(Task brief):
List all lines of the data containing the word "endpoint".

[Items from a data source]
-- -- --

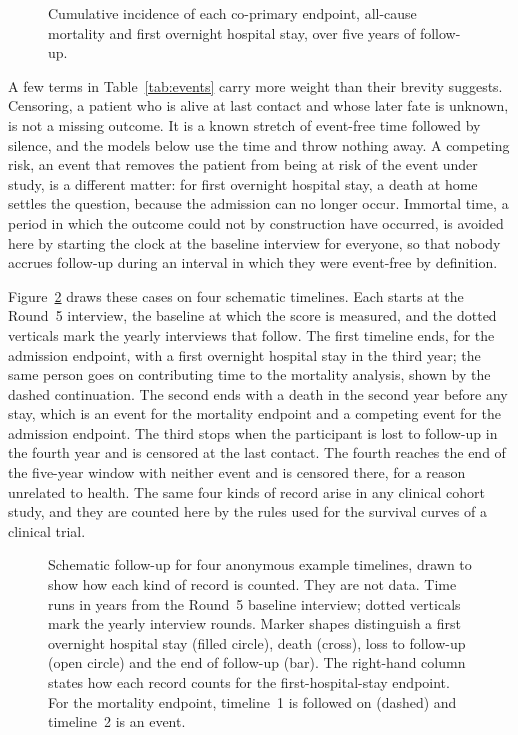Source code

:\begin{figure}[htbp]
\centering
{}
\captionsetup{justification=justified, width=\linewidth}
\caption{Cumulative incidence of each co-primary endpoint, all-cause mortality and first overnight hospital stay, over five years of follow-up.}
\label{fig:km_overall}
\end{figure}

A few terms in Table~\ref{tab:events} carry more weight than their brevity suggests. Censoring, a patient who is alive at last contact and whose later fate is unknown, is not a missing outcome. It is a known stretch of event-free time followed by silence, and the models below use the time and throw nothing away. A competing risk, an event that removes the patient from being at risk of the event under study, is a different matter: for first overnight hospital stay, a death at home settles the question, because the admission can no longer occur. Immortal time, a period in which the outcome could not by construction have occurred, is avoided here by starting the clock at the baseline interview for everyone, so that nobody accrues follow-up during an interval in which they were event-free by definition.

Figure~\ref{fig:prog-followup} draws these cases on four schematic timelines. Each starts at the Round~5 interview, the baseline at which the score is measured, and the dotted verticals mark the yearly interviews that follow. The first timeline ends, for the admission endpoint, with a first overnight hospital stay in the third year; the same person goes on contributing time to the mortality analysis, shown by the dashed continuation. The second ends with a death in the second year before any stay, which is an event for the mortality endpoint and a competing event for the admission endpoint. The third stops when the participant is lost to follow-up in the fourth year and is censored at the last contact. The fourth reaches the end of the five-year window with neither event and is censored there, for a reason unrelated to health. The same four kinds of record arise in any clinical cohort study, and they are counted here by the rules used for the survival curves of a clinical trial.

\begin{figure}[htbp]
\centering

\captionsetup{justification=justified, width=\linewidth}
\caption{Schematic follow-up for four anonymous example timelines, drawn to show how each kind of record is counted. They are not data. Time runs in years from the Round~5 baseline interview; dotted verticals mark the yearly interview rounds. Marker shapes distinguish a first overnight hospital stay (filled circle), death (cross), loss to follow-up (open circle) and the end of follow-up (bar). The right-hand column states how each record counts for the first-hospital-stay endpoint. For the mortality endpoint, timeline~1 is followed on (dashed) and timeline~2 is an event.}
\label{fig:prog-followup}
\end{figure}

-- -- --

(Answer):
\caption{Cumulative incidence of each co-primary endpoint, all-cause mortality and first overnight hospital stay, over five years of follow-up.}
Figure~\ref{fig:prog-followup} draws these cases on four schematic timelines. Each starts at the Round~5 interview, the baseline at which the score is measured, and the dotted verticals mark the yearly interviews that follow. The first timeline ends, for the admission endpoint, with a first overnight hospital stay in the third year; the same person goes on contributing time to the mortality analysis, shown by the dashed continuation. The second ends with a death in the second year before any stay, which is an event for the mortality endpoint and a competing event for the admission endpoint. The third stops when the participant is lost to follow-up in the fourth year and is censored at the last contact. The fourth reaches the end of the five-year window with neither event and is censored there, for a reason unrelated to health. The same four kinds of record arise in any clinical cohort study, and they are counted here by the rules used for the survival curves of a clinical trial.
\caption{Schematic follow-up for four anonymous example timelines, drawn to show how each kind of record is counted. They are not data. Time runs in years from the Round~5 baseline interview; dotted verticals mark the yearly interview rounds. Marker shapes distinguish a first overnight hospital stay (filled circle), death (cross), loss to follow-up (open circle) and the end of follow-up (bar). The right-hand column states how each record counts for the first-hospital-stay endpoint. For the mortality endpoint, timeline~1 is followed on (dashed) and timeline~2 is an event.}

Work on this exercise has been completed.